» **Plain-text document sources**:
________________
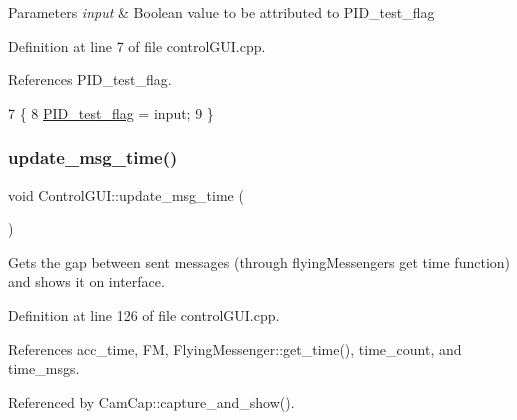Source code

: \begin{DoxyParams}{Parameters}
{\em input} & Boolean value to be attributed to P\+I\+D\+\_\+test\+\_\+flag \\
\hline
\end{DoxyParams}


Definition at line 7 of file control\+G\+U\+I.\+cpp.



References P\+I\+D\+\_\+test\+\_\+flag.


\begin{DoxyCode}
7                                              \{
8     \hyperlink{class_control_g_u_i_a7839defbdc6354cabaa58ceadfe926c3}{PID\_test\_flag} = input;
9 \}
\end{DoxyCode}
\mbox{\label{class_control_g_u_i_a7cdf0036f7b6c8ad8c9fb2a1c36e9c39}} 
\subsubsection{\texorpdfstring{update\+\_\+msg\+\_\+time()}{update\_msg\_time()}}
{\footnotesize\ttfamily void Control\+G\+U\+I\+::update\+\_\+msg\+\_\+time (\begin{DoxyParamCaption}{ }\end{DoxyParamCaption})}



Gets the gap between sent messages (through flying\+Messenger\textquotesingle{}s get time function) and shows it on interface. 



Definition at line 126 of file control\+G\+U\+I.\+cpp.



References acc\+\_\+time, FM, Flying\+Messenger\+::get\+\_\+time(), time\+\_\+count, and time\+\_\+msgs.



Referenced by Cam\+Cap\+::capture\+\_\+and\+\_\+show().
________________
» **To do**: Every line of the data above is to be set down word for word, with the pictures left out.

» **Expected answer**:
Source code

: \begin{DoxyParams}{Parameters}
{\em input} & Boolean value to be attributed to P\+I\+D\+\_\+test\+\_\+flag \\
\hline
\end{DoxyParams}


Definition at line 7 of file control\+G\+U\+I.\+cpp.



References P\+I\+D\+\_\+test\+\_\+flag.


\begin{DoxyCode}
7                                              \{
8     \hyperlink{class_control_g_u_i_a7839defbdc6354cabaa58ceadfe926c3}{PID\_test\_flag} = input;
9 \}
\end{DoxyCode}
\mbox{\label{class_control_g_u_i_a7cdf0036f7b6c8ad8c9fb2a1c36e9c39}} 
\subsubsection{\texorpdfstring{update\+\_\+msg\+\_\+time()}{update\_msg\_time()}}
{\footnotesize\ttfamily void Control\+G\+U\+I\+::update\+\_\+msg\+\_\+time (\begin{DoxyParamCaption}{ }\end{DoxyParamCaption})}



Gets the gap between sent messages (through flying\+Messenger\textquotesingle{}s get time function) and shows it on interface. 



Definition at line 126 of file control\+G\+U\+I.\+cpp.



References acc\+\_\+time, FM, Flying\+Messenger\+::get\+\_\+time(), time\+\_\+count, and time\+\_\+msgs.



Referenced by Cam\+Cap\+::capture\+\_\+and\+\_\+show().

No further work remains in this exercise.